EXERCISE DESCRIPTION:
Locate the line containing "[hdinsight-versions]: hdinsight-component-versioning.md", then please write out that line and all the lines below it in the entries exactly.

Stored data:

▼

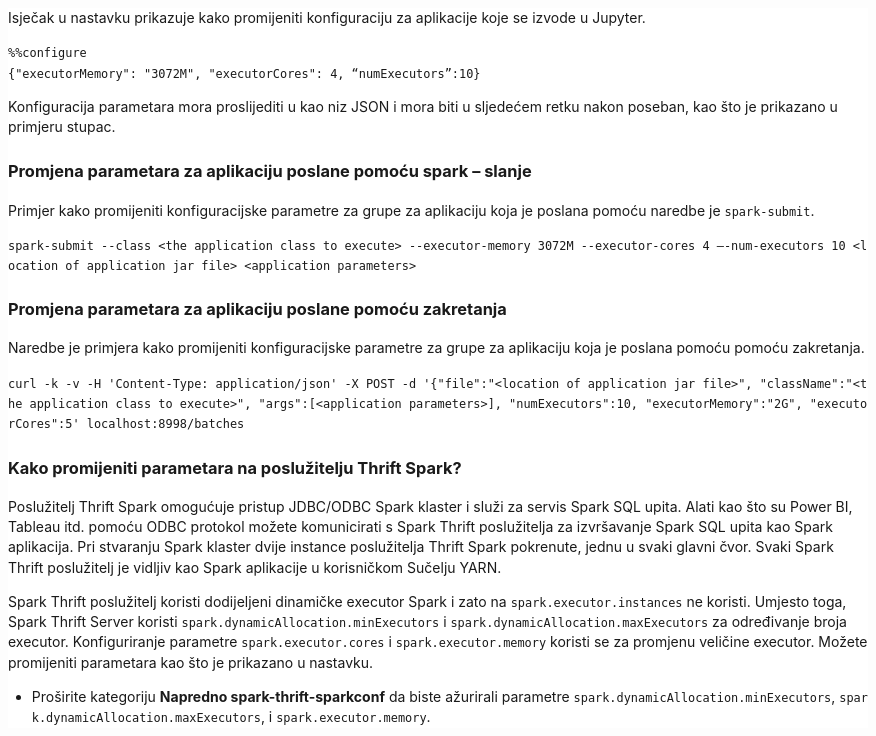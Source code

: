 Isječak u nastavku prikazuje kako promijeniti konfiguraciju za aplikacije koje se izvode u Jupyter.

    %%configure 
    {"executorMemory": "3072M", "executorCores": 4, “numExecutors”:10}

Konfiguracija parametara mora proslijediti u kao niz JSON i mora biti u sljedećem retku nakon poseban, kao što je prikazano u primjeru stupac. 

### <a name="change-the-parameters-for-an-application-submitted-using-spark-submit"></a>Promjena parametara za aplikaciju poslane pomoću spark – slanje

Primjer kako promijeniti konfiguracijske parametre za grupe za aplikaciju koja je poslana pomoću naredbe je `spark-submit`.

    spark-submit --class <the application class to execute> --executor-memory 3072M --executor-cores 4 –-num-executors 10 <location of application jar file> <application parameters>

### <a name="change-the-parameters-for-an-application-submitted-using-curl"></a>Promjena parametara za aplikaciju poslane pomoću zakretanja

Naredbe je primjera kako promijeniti konfiguracijske parametre za grupe za aplikaciju koja je poslana pomoću pomoću zakretanja.

    curl -k -v -H 'Content-Type: application/json' -X POST -d '{"file":"<location of application jar file>", "className":"<the application class to execute>", "args":[<application parameters>], "numExecutors":10, "executorMemory":"2G", "executorCores":5' localhost:8998/batches

### <a name="how-do-i-change-these-parameters-on-a-spark-thrift-server"></a>Kako promijeniti parametara na poslužitelju Thrift Spark?

Poslužitelj Thrift Spark omogućuje pristup JDBC/ODBC Spark klaster i služi za servis Spark SQL upita. Alati kao što su Power BI, Tableau itd. pomoću ODBC protokol možete komunicirati s Spark Thrift poslužitelja za izvršavanje Spark SQL upita kao Spark aplikacija. Pri stvaranju Spark klaster dvije instance poslužitelja Thrift Spark pokrenute, jednu u svaki glavni čvor. Svaki Spark Thrift poslužitelj je vidljiv kao Spark aplikacije u korisničkom Sučelju YARN. 

Spark Thrift poslužitelj koristi dodijeljeni dinamičke executor Spark i zato na `spark.executor.instances` ne koristi. Umjesto toga, Spark Thrift Server koristi `spark.dynamicAllocation.minExecutors` i `spark.dynamicAllocation.maxExecutors` za određivanje broja executor. Konfiguriranje parametre `spark.executor.cores` i `spark.executor.memory` koristi se za promjenu veličine executor. Možete promijeniti parametara kao što je prikazano u nastavku.

* Proširite kategoriju **Napredno spark-thrift-sparkconf** da biste ažurirali parametre `spark.dynamicAllocation.minExecutors`, `spark.dynamicAllocation.maxExecutors`, i `spark.executor.memory`.


[hdinsight-versions]: hdinsight-component-versioning.md
[hdinsight-upload-data]: hdinsight-upload-data.md
[hdinsight-storage]: hdinsight-hadoop-use-blob-storage.md
[azure-purchase-options]: http://azure.microsoft.com/pricing/purchase-options/
[azure-member-offers]: http://azure.microsoft.com/pricing/member-offers/
[azure-free-trial]: http://azure.microsoft.com/pricing/free-trial/
[azure-management-portal]: https://manage.windowsazure.com/
[azure-create-storageaccount]: storage-create-storage-account.md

▲

SOLUTION BELOW:
[hdinsight-versions]: hdinsight-component-versioning.md
[hdinsight-upload-data]: hdinsight-upload-data.md
[hdinsight-storage]: hdinsight-hadoop-use-blob-storage.md
[azure-purchase-options]: http://azure.microsoft.com/pricing/purchase-options/
[azure-member-offers]: http://azure.microsoft.com/pricing/member-offers/
[azure-free-trial]: http://azure.microsoft.com/pricing/free-trial/
[azure-management-portal]: https://manage.windowsazure.com/
[azure-create-storageaccount]: storage-create-storage-account.md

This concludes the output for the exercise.